Fly Reels - some terminology:
Die cast reels - This a less expensive mass production process generally used in the production of less expensive reels. Molten metal (usually an alloy) is poured or injected into a mold. Die casting allows for creating shapes and forms that would not be possible with CNC machining. The down side to die casting is that the cast material is typically heavier and more brittle and thus more prone to breaking when dropped. Die casting also does not allow for the very tight tolerances that are preferred.
CNC or machined reels - this manufacturing process is used by the vast majority of today's top reel manufacturers. Most are made using a CNC (computer numerical controlled) machine and are made of aerospace grade aluminum bar stock. The parts are usually anodized to prevent corrosion by salt water. Reels made this way are generally more light weight and more expensive than die cast reels and are stronger and will, with proper care, will last a very long time.
Spring and Pawl drags - this is also known as a "click drag". It is a very simple mechanism that uses a toothed gear that is engaged by a "tooth-like" piece and, with the help of a spring, creates some resistance as line is being stripped from the reel. Some are slightly adjustable but even on the maximum setting do little when a fish is taking line from the reel.

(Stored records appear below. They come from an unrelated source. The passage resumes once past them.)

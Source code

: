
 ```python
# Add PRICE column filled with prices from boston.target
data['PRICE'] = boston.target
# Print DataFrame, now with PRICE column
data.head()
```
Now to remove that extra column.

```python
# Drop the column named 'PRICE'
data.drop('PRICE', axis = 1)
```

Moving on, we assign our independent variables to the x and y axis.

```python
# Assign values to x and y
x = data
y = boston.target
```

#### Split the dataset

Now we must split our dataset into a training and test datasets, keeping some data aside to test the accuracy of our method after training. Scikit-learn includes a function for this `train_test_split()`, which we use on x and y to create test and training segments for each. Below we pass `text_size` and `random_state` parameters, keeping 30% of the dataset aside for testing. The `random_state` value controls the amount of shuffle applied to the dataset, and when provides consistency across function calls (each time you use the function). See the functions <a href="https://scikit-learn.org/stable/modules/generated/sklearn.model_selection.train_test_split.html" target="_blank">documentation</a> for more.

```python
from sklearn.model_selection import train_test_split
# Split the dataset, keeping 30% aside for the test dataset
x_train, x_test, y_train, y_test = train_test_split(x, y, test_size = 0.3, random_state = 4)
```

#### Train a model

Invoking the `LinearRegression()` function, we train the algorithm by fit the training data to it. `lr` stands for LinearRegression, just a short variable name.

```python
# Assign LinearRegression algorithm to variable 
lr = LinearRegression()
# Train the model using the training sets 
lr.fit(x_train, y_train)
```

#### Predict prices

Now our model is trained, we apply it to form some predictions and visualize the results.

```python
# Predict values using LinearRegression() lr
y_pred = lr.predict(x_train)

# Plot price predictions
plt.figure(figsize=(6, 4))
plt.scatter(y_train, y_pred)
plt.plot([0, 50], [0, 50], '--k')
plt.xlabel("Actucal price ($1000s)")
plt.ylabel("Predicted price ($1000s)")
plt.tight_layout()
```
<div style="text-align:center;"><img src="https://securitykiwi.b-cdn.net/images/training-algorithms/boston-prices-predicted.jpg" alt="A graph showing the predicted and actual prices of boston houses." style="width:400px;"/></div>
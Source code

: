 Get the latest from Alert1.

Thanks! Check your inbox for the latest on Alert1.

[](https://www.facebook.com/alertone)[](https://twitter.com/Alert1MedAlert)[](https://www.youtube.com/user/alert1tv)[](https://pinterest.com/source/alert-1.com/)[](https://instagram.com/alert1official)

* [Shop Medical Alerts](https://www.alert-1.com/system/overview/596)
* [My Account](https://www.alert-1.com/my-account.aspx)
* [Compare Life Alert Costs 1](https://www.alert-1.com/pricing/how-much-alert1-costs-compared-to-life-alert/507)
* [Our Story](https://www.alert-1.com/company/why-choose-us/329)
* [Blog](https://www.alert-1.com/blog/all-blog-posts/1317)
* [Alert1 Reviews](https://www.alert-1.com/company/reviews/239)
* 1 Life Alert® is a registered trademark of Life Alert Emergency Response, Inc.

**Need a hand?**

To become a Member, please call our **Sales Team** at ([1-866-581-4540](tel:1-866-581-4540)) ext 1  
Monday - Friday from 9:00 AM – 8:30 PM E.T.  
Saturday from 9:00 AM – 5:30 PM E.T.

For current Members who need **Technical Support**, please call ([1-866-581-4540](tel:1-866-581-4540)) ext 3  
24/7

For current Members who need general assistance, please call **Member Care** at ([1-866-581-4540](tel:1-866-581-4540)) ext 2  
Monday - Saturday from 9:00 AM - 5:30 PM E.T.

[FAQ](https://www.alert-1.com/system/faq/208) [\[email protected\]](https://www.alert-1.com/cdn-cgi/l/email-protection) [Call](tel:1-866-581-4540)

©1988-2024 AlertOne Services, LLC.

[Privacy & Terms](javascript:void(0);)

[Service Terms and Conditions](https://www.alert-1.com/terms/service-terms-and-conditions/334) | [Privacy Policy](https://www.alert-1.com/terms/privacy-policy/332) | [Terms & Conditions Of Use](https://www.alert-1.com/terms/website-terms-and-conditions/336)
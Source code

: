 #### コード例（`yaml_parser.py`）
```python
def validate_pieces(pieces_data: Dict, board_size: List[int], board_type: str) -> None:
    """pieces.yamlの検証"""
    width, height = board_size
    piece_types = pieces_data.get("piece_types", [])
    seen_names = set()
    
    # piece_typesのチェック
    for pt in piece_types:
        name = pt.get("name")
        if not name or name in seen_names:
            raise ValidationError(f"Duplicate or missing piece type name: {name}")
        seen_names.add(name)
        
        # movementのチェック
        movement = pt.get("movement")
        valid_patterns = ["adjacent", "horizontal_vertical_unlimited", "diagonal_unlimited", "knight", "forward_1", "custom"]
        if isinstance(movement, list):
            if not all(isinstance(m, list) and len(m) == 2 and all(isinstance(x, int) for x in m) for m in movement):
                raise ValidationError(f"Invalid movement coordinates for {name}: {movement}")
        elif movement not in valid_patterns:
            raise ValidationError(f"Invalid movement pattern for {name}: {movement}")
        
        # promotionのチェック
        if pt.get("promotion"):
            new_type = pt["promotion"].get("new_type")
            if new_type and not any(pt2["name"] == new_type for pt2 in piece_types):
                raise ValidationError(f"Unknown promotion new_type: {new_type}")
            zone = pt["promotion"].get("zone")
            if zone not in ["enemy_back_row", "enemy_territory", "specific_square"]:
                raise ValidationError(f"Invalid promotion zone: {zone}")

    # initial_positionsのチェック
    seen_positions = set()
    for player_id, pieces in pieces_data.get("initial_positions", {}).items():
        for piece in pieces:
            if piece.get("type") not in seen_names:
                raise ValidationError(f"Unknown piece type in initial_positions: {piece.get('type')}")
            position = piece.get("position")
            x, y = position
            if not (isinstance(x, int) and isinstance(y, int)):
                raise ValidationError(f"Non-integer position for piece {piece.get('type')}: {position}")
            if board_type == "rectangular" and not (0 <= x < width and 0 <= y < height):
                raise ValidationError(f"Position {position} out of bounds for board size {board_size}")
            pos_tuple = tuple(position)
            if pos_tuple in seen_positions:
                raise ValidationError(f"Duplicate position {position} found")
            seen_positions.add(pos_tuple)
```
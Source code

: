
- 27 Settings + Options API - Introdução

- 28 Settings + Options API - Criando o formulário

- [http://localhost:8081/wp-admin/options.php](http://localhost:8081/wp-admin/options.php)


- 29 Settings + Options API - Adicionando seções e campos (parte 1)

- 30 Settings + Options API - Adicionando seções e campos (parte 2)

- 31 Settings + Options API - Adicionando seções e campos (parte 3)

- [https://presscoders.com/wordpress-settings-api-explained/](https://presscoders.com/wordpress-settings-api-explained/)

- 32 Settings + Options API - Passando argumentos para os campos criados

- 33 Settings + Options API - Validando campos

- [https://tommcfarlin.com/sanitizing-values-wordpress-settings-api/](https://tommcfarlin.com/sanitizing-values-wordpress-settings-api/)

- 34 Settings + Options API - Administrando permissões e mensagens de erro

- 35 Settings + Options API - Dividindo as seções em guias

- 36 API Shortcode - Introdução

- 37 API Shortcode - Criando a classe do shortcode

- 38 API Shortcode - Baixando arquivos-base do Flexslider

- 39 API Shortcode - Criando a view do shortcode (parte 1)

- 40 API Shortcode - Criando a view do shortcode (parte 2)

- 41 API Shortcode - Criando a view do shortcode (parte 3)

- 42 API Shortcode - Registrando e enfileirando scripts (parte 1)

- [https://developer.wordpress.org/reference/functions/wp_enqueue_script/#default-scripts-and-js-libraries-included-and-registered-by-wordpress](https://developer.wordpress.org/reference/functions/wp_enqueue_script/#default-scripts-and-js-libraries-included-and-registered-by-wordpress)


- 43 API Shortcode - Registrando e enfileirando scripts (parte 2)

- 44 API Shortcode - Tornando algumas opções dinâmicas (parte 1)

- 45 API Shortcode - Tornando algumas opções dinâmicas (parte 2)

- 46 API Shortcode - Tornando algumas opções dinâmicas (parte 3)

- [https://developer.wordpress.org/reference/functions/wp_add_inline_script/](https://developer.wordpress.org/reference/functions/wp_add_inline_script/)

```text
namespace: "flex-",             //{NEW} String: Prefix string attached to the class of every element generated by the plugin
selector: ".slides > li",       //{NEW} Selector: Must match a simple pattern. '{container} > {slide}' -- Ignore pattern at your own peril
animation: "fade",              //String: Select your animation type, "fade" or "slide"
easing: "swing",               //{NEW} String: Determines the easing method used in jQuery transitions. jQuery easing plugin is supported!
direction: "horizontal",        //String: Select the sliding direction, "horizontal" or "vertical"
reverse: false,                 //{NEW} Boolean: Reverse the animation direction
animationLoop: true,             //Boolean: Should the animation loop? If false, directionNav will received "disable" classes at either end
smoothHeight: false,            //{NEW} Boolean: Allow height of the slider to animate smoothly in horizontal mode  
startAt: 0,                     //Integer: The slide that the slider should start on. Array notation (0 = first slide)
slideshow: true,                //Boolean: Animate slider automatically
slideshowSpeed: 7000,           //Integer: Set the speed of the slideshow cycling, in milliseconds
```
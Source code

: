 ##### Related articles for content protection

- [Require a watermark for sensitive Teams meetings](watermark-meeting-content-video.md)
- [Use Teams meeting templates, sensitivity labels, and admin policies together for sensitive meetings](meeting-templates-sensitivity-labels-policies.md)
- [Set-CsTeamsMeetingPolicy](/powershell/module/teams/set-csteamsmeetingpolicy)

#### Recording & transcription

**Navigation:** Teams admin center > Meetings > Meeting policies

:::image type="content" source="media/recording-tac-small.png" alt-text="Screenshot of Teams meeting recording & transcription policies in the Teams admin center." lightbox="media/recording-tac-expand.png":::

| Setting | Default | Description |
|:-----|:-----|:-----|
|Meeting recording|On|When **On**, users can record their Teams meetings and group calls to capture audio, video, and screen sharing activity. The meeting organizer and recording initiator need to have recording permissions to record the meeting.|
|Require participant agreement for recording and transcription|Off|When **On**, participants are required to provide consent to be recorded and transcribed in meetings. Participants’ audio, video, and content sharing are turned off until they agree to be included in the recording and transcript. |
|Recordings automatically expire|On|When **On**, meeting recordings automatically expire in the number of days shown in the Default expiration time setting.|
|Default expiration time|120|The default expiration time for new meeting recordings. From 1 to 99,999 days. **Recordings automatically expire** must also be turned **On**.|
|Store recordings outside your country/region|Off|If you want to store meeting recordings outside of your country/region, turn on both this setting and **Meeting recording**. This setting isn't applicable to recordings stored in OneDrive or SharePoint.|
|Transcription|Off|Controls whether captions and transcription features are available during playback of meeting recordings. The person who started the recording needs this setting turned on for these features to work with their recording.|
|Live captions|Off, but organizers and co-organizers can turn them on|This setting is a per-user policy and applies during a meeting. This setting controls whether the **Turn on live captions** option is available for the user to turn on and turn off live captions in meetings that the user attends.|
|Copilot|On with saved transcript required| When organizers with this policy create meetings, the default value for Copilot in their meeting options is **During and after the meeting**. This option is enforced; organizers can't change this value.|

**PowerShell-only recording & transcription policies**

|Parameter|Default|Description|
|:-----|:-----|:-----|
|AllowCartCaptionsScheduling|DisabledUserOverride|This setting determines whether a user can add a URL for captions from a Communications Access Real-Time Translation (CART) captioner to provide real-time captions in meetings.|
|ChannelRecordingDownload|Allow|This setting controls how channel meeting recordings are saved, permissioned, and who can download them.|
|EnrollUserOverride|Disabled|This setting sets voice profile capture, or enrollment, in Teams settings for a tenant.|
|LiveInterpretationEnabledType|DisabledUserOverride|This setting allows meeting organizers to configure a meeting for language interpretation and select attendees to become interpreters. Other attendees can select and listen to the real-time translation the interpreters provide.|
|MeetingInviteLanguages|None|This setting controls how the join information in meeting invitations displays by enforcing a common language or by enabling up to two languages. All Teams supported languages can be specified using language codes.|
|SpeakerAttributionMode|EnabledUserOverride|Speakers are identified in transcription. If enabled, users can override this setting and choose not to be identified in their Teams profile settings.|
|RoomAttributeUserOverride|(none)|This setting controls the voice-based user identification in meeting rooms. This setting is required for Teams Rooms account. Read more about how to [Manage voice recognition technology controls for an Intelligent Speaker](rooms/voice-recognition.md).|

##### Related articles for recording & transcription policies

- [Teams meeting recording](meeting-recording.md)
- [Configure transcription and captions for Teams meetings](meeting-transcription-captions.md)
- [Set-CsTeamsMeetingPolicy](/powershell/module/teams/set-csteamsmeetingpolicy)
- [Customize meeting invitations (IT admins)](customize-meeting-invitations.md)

Disc Drag - this type of drag systems is more modern and is preferred by most fly fishermen today. This works as a brake as it creates tension/resistance as the fish takes line.but does not significantly increase tension when line is being wound back on the reel. The are two basic types of disk drags; those that apply the pressure to the inside of the spool or those that apply pressure within a hub. Many different materials are used in disc drag systems. They include cork ceramics, teflon, carbon fibre and others. A good disc drag can apply as much as 20 lbs. or more pressure when line is being taken from the reel. There are either sealed or non-sealed drags. Sealed drags are water tight and require no maintenance whereas non-sealed drags may require some light maintenance such a cleaning periodically.
Arbor size - It has only been in very recent years that arbor size has become part of the discussion on fly reels. Historically, a reel or associated spool had a very small central diameter or "hub". Arbor size is typically associated with just the larger size reels. Arbor size is typically talked about as small arbor (traditional fly reels) or large arbor and then there is mid size. Here is the deal about arbor size...with a large arbor reel you can retrieve line 2-3 times fast than on a traditional size or small arbor reel. This becomes more important in situations where a fish has taken a lot of backing. You can retrieve all that line much quicker. Some large arbor reels also have a wider spool to help maximize line capacity.